**Exercise objective:** What follows is a listing to be repeated in full and without alteration.

**Material supplied:**

========================================================================

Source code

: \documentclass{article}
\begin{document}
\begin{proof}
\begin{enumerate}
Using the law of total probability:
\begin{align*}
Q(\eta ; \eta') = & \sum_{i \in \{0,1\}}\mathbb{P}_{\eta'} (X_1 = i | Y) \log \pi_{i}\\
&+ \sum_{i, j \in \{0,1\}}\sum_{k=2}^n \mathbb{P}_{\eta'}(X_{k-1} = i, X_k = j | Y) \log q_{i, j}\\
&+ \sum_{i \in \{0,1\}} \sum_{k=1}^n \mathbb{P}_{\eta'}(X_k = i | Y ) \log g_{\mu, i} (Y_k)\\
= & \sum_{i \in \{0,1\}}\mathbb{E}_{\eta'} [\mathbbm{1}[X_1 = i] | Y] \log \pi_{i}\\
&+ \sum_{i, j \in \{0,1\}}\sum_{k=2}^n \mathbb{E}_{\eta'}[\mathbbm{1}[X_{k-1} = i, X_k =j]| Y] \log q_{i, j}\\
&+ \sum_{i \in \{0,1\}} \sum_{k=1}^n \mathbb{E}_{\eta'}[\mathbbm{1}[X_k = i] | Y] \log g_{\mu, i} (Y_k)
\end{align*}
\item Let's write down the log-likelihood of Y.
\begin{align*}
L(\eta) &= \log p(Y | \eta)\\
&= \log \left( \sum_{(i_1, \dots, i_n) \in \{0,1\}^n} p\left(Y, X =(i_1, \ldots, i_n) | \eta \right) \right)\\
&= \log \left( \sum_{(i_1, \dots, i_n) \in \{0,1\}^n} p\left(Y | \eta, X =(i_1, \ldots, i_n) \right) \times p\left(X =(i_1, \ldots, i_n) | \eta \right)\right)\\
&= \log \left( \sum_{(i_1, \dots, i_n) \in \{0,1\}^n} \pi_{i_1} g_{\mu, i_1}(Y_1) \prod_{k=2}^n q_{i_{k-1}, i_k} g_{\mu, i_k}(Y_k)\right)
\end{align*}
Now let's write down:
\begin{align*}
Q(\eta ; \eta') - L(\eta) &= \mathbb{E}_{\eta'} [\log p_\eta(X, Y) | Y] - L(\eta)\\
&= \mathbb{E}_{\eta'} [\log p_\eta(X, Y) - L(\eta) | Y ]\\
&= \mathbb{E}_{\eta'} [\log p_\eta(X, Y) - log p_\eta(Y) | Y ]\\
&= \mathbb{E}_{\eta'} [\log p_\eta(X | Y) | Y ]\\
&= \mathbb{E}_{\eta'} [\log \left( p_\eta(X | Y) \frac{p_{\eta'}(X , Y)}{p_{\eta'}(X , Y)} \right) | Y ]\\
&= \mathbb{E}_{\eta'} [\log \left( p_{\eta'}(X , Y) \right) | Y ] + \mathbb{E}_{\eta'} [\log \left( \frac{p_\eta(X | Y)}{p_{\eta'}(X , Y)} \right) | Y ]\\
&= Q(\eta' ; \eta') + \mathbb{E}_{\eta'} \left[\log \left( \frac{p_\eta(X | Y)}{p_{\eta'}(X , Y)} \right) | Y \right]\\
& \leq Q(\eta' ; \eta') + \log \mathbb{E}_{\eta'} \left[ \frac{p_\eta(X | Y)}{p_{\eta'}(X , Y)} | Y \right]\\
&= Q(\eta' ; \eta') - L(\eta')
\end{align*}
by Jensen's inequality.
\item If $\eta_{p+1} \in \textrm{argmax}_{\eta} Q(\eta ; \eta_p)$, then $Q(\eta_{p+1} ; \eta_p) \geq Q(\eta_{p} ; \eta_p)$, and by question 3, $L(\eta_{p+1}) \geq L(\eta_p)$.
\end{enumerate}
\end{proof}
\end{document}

========================================================================

**Problem solution:**
Source code

: \documentclass{article}
\begin{document}
\begin{proof}
\begin{enumerate}
Using the law of total probability:
\begin{align*}
Q(\eta ; \eta') = & \sum_{i \in \{0,1\}}\mathbb{P}_{\eta'} (X_1 = i | Y) \log \pi_{i}\\
&+ \sum_{i, j \in \{0,1\}}\sum_{k=2}^n \mathbb{P}_{\eta'}(X_{k-1} = i, X_k = j | Y) \log q_{i, j}\\
&+ \sum_{i \in \{0,1\}} \sum_{k=1}^n \mathbb{P}_{\eta'}(X_k = i | Y ) \log g_{\mu, i} (Y_k)\\
= & \sum_{i \in \{0,1\}}\mathbb{E}_{\eta'} [\mathbbm{1}[X_1 = i] | Y] \log \pi_{i}\\
&+ \sum_{i, j \in \{0,1\}}\sum_{k=2}^n \mathbb{E}_{\eta'}[\mathbbm{1}[X_{k-1} = i, X_k =j]| Y] \log q_{i, j}\\
&+ \sum_{i \in \{0,1\}} \sum_{k=1}^n \mathbb{E}_{\eta'}[\mathbbm{1}[X_k = i] | Y] \log g_{\mu, i} (Y_k)
\end{align*}
\item Let's write down the log-likelihood of Y.
\begin{align*}
L(\eta) &= \log p(Y | \eta)\\
&= \log \left( \sum_{(i_1, \dots, i_n) \in \{0,1\}^n} p\left(Y, X =(i_1, \ldots, i_n) | \eta \right) \right)\\
&= \log \left( \sum_{(i_1, \dots, i_n) \in \{0,1\}^n} p\left(Y | \eta, X =(i_1, \ldots, i_n) \right) \times p\left(X =(i_1, \ldots, i_n) | \eta \right)\right)\\
&= \log \left( \sum_{(i_1, \dots, i_n) \in \{0,1\}^n} \pi_{i_1} g_{\mu, i_1}(Y_1) \prod_{k=2}^n q_{i_{k-1}, i_k} g_{\mu, i_k}(Y_k)\right)
\end{align*}
Now let's write down:
\begin{align*}
Q(\eta ; \eta') - L(\eta) &= \mathbb{E}_{\eta'} [\log p_\eta(X, Y) | Y] - L(\eta)\\
&= \mathbb{E}_{\eta'} [\log p_\eta(X, Y) - L(\eta) | Y ]\\
&= \mathbb{E}_{\eta'} [\log p_\eta(X, Y) - log p_\eta(Y) | Y ]\\
&= \mathbb{E}_{\eta'} [\log p_\eta(X | Y) | Y ]\\
&= \mathbb{E}_{\eta'} [\log \left( p_\eta(X | Y) \frac{p_{\eta'}(X , Y)}{p_{\eta'}(X , Y)} \right) | Y ]\\
&= \mathbb{E}_{\eta'} [\log \left( p_{\eta'}(X , Y) \right) | Y ] + \mathbb{E}_{\eta'} [\log \left( \frac{p_\eta(X | Y)}{p_{\eta'}(X , Y)} \right) | Y ]\\
&= Q(\eta' ; \eta') + \mathbb{E}_{\eta'} \left[\log \left( \frac{p_\eta(X | Y)}{p_{\eta'}(X , Y)} \right) | Y \right]\\
& \leq Q(\eta' ; \eta') + \log \mathbb{E}_{\eta'} \left[ \frac{p_\eta(X | Y)}{p_{\eta'}(X , Y)} | Y \right]\\
&= Q(\eta' ; \eta') - L(\eta')
\end{align*}
by Jensen's inequality.
\item If $\eta_{p+1} \in \textrm{argmax}_{\eta} Q(\eta ; \eta_p)$, then $Q(\eta_{p+1} ; \eta_p) \geq Q(\eta_{p} ; \eta_p)$, and by question 3, $L(\eta_{p+1}) \geq L(\eta_p)$.
\end{enumerate}
\end{proof}
\end{document}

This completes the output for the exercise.